Memaknai langkah Sekda Singgih Setyono untuk memutuskan pensiun sebaiknya dibaca dinamika yang sehat. Ibarat ruangan biarlah berganti suasana, udara dibiarkan mengalir, dan regenerasi berjalan. Apa pun dan bagaimana pun Singgih telah memberikan kontribusi dengan segala corak dan jejak jejaknya.

Waktu adalah hakim, dan hukum tuhan akan berjalan dengan magnitude juga chemistry yang berjalan atas dasar hitam putih sebagai karma. Karma baik akan melahirkan kedamaian, karma buruk menjadi busur panah angkara murka.

Apalagi dalam konteks menjadi umara yang memimpin orang banyak, konsekuensi moral bukan sesuatu yang ringan. Nah, di sinilah empati saya itu muncul ketika pertimbangan atas pilihan untuk memungkasi karier adalah dalam rangka menjemput bahagia.

Akhirnya untuk Bupati Demak, dr Hj E’istianah SE, sebagai pemimpin muda yang menjadi nahkoda di Kota Wali momentum ini dapatlah menjadi pengungkit untuk menjadi payung atau songsong agung yang lebih utuh. Mikul duwur mendhem jero adalah falsafah yang perlu digenggam erat.

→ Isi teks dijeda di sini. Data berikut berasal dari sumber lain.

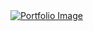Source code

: <a href="davidlucas.vercel.app">
  <img src="davidlucas.vercel.app/assets/portfolio.png" alt="Portfolio Image">
</a>
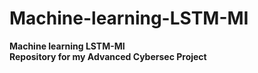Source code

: # Machine-learning-LSTM-MI
<b>Machine learning LSTM-MI <br><b>
Repository for my Advanced Cybersec Project
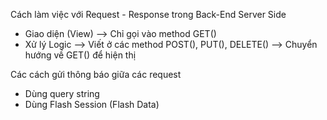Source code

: Cách làm việc với Request - Response trong Back-End Server Side

- Giao diện (View) --> Chỉ gọi vào method GET()
- Xử lý Logic --> Viết ở các method POST(), PUT(), DELETE() --> Chuyển hướng về GET() để hiện thị

Các cách gửi thông báo giữa các request

- Dùng query string
- Dùng Flash Session (Flash Data)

Sukses dan keberhasilan tidak lain akan lahir dari Rahim diri sendiri, yakni hati Nurani. Akan dihela kemana amanah dan kepercayaan masyarakat Demak berpulang pada kata hati itu tadi. Demak adalah Kota Wali, dan Sunan Kalijaga adalah sang empu yang senantiasa mampu memayu hayuning bawana. Sabda pandita wali, ketika itu dijalankan dengan penuh amanah, maka Srikandi seutuhnya akan tersemat dan menjadi mahkota.

Akhirnya dr Singgih Setyono, MM selamat memasuki masa purnah, doa kami bahagia akan senantiasa menghampiri.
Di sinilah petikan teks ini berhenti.